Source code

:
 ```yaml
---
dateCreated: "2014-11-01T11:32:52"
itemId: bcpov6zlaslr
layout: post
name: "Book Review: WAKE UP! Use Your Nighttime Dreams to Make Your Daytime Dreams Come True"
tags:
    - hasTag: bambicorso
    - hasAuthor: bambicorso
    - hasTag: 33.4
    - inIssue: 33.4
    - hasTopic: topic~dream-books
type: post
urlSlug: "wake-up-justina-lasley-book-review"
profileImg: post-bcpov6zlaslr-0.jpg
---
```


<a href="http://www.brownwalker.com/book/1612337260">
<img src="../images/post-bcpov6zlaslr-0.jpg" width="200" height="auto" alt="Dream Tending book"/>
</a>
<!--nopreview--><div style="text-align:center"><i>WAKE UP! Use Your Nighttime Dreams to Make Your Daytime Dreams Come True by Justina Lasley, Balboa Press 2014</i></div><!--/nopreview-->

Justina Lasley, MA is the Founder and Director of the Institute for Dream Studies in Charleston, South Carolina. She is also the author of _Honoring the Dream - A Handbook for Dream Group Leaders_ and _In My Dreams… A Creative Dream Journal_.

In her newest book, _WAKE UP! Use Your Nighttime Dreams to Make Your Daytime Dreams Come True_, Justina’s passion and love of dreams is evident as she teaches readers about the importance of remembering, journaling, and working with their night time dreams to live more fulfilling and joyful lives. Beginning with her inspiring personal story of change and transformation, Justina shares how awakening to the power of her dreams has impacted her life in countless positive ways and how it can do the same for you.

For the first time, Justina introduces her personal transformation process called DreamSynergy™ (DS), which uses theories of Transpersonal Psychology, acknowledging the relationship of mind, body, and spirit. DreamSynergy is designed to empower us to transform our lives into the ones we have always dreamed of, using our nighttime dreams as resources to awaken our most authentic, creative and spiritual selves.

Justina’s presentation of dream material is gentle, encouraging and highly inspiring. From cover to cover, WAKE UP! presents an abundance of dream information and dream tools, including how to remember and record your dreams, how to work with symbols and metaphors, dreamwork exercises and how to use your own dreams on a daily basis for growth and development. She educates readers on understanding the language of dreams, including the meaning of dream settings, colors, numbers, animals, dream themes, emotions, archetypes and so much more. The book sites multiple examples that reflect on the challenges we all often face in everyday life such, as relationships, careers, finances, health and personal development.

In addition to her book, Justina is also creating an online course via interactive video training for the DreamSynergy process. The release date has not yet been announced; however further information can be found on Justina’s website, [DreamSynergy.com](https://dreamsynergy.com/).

################

Count the lines of the material above that contain "bambicorso"; your reply is that number and no more.

### REPLY TO THE EXERCISE
2